Always keep your freezer full as this keeps food colder than a nearly-empty one does. But leave some space around the items in your freezer to hasten the freezing process. This way, you can stack the foods once they freeze. The best containers to place foods in when freezing are freezer-safe bags or wraps, heavy-duty aluminum foil, and those made of glass or plastic.
If you choose to use freezer-safe bags or plastic containers, make sure that you get rid of as much air as possible before sealing them. This will keep air away from food and prevent freezer burn (depletion of food nutrients and liquids caused by exposure to air). A highly-suggested method is to secure foods in plastic wrap, then wrap tightly in foil.
Certain vegetables may require brief steaming or boiling, and then cooling quickly in an ice bath, before being placed in the freezer. This technique slows down enzyme activity that can cause the loss of nutrients in vegetables. Fruits, on the other hand, may have to be soaked in citric acid or lemon juice before freezing to ensure that their nutrients are retained.
Avoid buying packed frozen foods which have ice crystals on them, the reasons being those mentioned earlier in this article. Frozen foods should be bought at the supermarket last and unpacked at home first. Because supermarket wraps are usually permeable to fluids, it is suggested that you add another layer of wrap when freezing meats in their original supermarket wrap.

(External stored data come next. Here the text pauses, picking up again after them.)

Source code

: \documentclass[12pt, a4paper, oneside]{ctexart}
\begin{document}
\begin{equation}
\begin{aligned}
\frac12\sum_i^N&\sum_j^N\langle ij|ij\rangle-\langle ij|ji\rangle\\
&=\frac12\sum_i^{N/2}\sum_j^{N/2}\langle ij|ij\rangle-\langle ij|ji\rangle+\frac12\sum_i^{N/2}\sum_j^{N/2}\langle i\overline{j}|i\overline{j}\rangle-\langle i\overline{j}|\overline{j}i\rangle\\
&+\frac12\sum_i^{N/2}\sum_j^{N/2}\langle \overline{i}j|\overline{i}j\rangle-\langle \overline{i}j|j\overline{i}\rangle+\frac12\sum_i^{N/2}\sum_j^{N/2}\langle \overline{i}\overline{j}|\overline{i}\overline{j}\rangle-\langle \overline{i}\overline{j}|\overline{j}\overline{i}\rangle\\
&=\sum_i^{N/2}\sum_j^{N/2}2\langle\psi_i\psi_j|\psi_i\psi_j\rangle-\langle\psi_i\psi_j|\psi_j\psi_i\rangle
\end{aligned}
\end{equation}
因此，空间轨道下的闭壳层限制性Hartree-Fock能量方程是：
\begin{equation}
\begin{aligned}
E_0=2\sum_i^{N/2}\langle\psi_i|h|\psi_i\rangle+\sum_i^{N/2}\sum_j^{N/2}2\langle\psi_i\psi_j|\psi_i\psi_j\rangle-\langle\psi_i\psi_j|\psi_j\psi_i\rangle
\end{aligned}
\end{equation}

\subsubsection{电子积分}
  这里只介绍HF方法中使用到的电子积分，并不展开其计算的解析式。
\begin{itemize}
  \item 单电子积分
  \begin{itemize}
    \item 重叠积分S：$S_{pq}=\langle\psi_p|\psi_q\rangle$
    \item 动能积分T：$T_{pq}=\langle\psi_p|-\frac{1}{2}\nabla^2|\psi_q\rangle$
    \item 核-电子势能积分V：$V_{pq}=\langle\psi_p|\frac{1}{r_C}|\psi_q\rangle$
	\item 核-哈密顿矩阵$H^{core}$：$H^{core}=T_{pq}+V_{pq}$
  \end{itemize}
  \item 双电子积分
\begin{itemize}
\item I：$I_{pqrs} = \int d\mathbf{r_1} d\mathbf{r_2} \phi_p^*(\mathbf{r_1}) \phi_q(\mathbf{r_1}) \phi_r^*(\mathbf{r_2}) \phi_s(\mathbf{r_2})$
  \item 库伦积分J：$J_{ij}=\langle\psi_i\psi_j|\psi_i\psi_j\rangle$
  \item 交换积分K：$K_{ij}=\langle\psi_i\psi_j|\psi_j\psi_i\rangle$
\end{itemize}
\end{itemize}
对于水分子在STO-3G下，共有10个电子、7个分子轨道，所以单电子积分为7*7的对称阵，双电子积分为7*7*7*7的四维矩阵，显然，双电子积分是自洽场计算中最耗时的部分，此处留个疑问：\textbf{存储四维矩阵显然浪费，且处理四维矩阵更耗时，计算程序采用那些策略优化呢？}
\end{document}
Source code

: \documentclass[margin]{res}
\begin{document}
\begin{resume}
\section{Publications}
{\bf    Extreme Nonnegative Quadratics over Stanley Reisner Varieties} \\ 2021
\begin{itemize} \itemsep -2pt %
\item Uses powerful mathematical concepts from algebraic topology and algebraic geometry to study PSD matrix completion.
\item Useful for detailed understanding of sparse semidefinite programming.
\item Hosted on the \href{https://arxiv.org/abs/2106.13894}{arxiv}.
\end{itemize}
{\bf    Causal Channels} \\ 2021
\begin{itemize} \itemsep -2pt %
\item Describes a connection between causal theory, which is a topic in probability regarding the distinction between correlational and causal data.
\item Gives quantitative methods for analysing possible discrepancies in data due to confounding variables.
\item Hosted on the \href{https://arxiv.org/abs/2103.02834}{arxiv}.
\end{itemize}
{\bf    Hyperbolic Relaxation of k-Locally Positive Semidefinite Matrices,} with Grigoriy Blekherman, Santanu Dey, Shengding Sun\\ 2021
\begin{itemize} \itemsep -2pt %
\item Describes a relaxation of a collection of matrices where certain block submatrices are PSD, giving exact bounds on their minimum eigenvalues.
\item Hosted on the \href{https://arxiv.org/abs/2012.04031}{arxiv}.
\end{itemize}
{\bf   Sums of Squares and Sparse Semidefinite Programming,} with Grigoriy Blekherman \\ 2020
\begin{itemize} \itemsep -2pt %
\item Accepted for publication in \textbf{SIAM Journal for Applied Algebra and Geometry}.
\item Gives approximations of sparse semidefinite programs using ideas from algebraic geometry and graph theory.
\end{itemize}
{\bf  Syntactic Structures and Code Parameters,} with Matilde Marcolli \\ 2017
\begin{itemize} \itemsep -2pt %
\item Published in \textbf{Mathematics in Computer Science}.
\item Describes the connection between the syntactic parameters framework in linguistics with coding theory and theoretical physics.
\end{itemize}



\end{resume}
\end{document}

As important as strictly observing the safety measures when freezing food is making sure that defrosting them is done safely. In defrosting food, one rule that must not be ignored is to “never defrost food on the counter.” Since the inside of food can remain frozen while the outside gets warm, bacteria can grow as the frozen food gets thawed on the counter.
A method, which is considered the safest, is defrosting food right inside the refrigerator. However, this method defrosts food rather slowly, taking about a full day for every five pounds (about two kilograms) of food to thaw. Once food is defrosted this way, it can be refrozen.
A faster way of defrosting food is by means of a method known as cold-water bath. In this method, frozen food is sealed in a leakproof bag, and then immersed in cold water; water is changed every half an hour. Food defrosted this way should be cooked before refreezing.
The fastest way for defrosting food is through the use of microwave. In this method, the directions on the package or the microwave are simply followed; the food should then be cooked at once. As in the cold-water bath method, food defrosted by means of the microwave method should be cooked before being placed back in the freezer.
Another rule you must not fail to heed is that when frozen food begins to thaw as a result of power failure, cook it immediately. Food that has been above four degrees Celsius (forty degrees Fahrenheit) for more than a couple of hours should be thrown out.